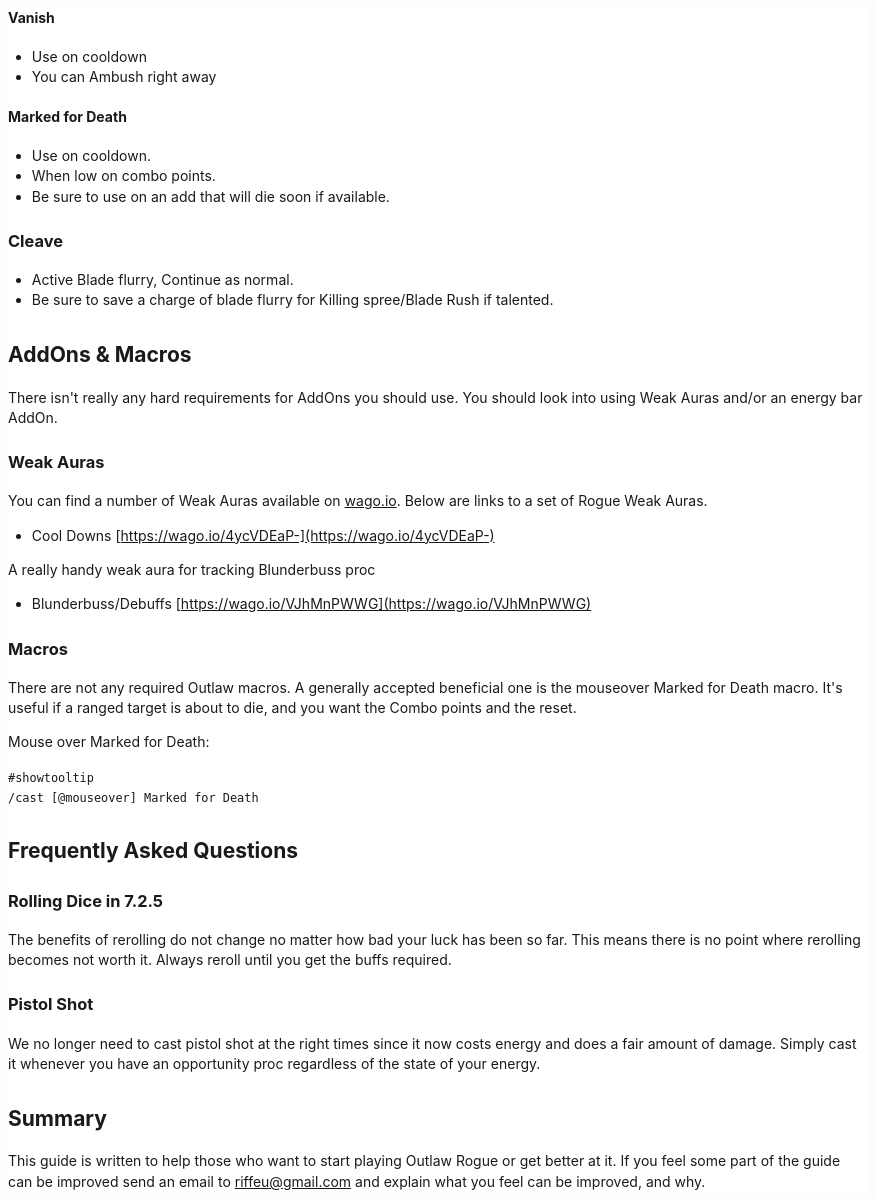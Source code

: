 #### Vanish

- Use on cooldown
- You can Ambush right away

#### Marked for Death

- Use on cooldown.
- When low on combo points.
- Be sure to use on an add that will die soon if available.

### Cleave

- Active Blade flurry, Continue as normal.
- Be sure to save a charge of blade flurry for Killing spree/Blade Rush if talented.

## AddOns &amp; Macros

There isn't really any hard requirements for AddOns you should use. You should
look into using Weak Auras and/or an energy bar AddOn.

### Weak Auras

You can find a number of Weak Auras available on [wago.io](https://wago.io).
Below are links to a set of Rogue Weak Auras.

- Cool Downs [https://wago.io/4ycVDEaP-](https://wago.io/4ycVDEaP-)

A really handy weak aura for tracking Blunderbuss proc

- Blunderbuss/Debuffs [https://wago.io/VJhMnPWWG](https://wago.io/VJhMnPWWG)

### Macros

There are not any required Outlaw macros. A generally accepted beneficial one
is the mouseover Marked for Death macro. It's useful if a ranged target is about
to die, and you want the Combo points and the reset.

Mouse over Marked for Death:

    #showtooltip
    /cast [@mouseover] Marked for Death

## Frequently Asked Questions

### Rolling Dice in 7.2.5

The benefits of rerolling do not change no matter how bad your luck has been so far.
This means there is no point where rerolling becomes not worth it. Always reroll until you get the buffs required.

### Pistol Shot

We no longer need to cast pistol shot at the right times since it now costs energy and does a fair amount of damage. Simply cast it whenever you have an opportunity proc regardless of the state of your energy.

## Summary

This guide is written to help those who want to start playing Outlaw Rogue or
get better at it. If you feel some part of the guide can be improved send an
email to [riffeu@gmail.com](mailto:riffeu@gmail.com) and explain what you feel
can be improved, and why.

----------------

Prompt: All of the records above are to be copied exactly, minus the pictures.

Expected output:
Source code

: #### Vanish

- Use on cooldown
- You can Ambush right away

#### Marked for Death

- Use on cooldown.
- When low on combo points.
- Be sure to use on an add that will die soon if available.

### Cleave

- Active Blade flurry, Continue as normal.
- Be sure to save a charge of blade flurry for Killing spree/Blade Rush if talented.

## AddOns &amp; Macros

There isn't really any hard requirements for AddOns you should use. You should
look into using Weak Auras and/or an energy bar AddOn.

### Weak Auras

You can find a number of Weak Auras available on [wago.io](https://wago.io).
Below are links to a set of Rogue Weak Auras.

- Cool Downs [https://wago.io/4ycVDEaP-](https://wago.io/4ycVDEaP-)

A really handy weak aura for tracking Blunderbuss proc

- Blunderbuss/Debuffs [https://wago.io/VJhMnPWWG](https://wago.io/VJhMnPWWG)

### Macros

There are not any required Outlaw macros. A generally accepted beneficial one
is the mouseover Marked for Death macro. It's useful if a ranged target is about
to die, and you want the Combo points and the reset.

Mouse over Marked for Death:

    #showtooltip
    /cast [@mouseover] Marked for Death

## Frequently Asked Questions

### Rolling Dice in 7.2.5

The benefits of rerolling do not change no matter how bad your luck has been so far.
This means there is no point where rerolling becomes not worth it. Always reroll until you get the buffs required.

### Pistol Shot

We no longer need to cast pistol shot at the right times since it now costs energy and does a fair amount of damage. Simply cast it whenever you have an opportunity proc regardless of the state of your energy.

## Summary

This guide is written to help those who want to start playing Outlaw Rogue or
get better at it. If you feel some part of the guide can be improved send an
email to [riffeu@gmail.com](mailto:riffeu@gmail.com) and explain what you feel
can be improved, and why.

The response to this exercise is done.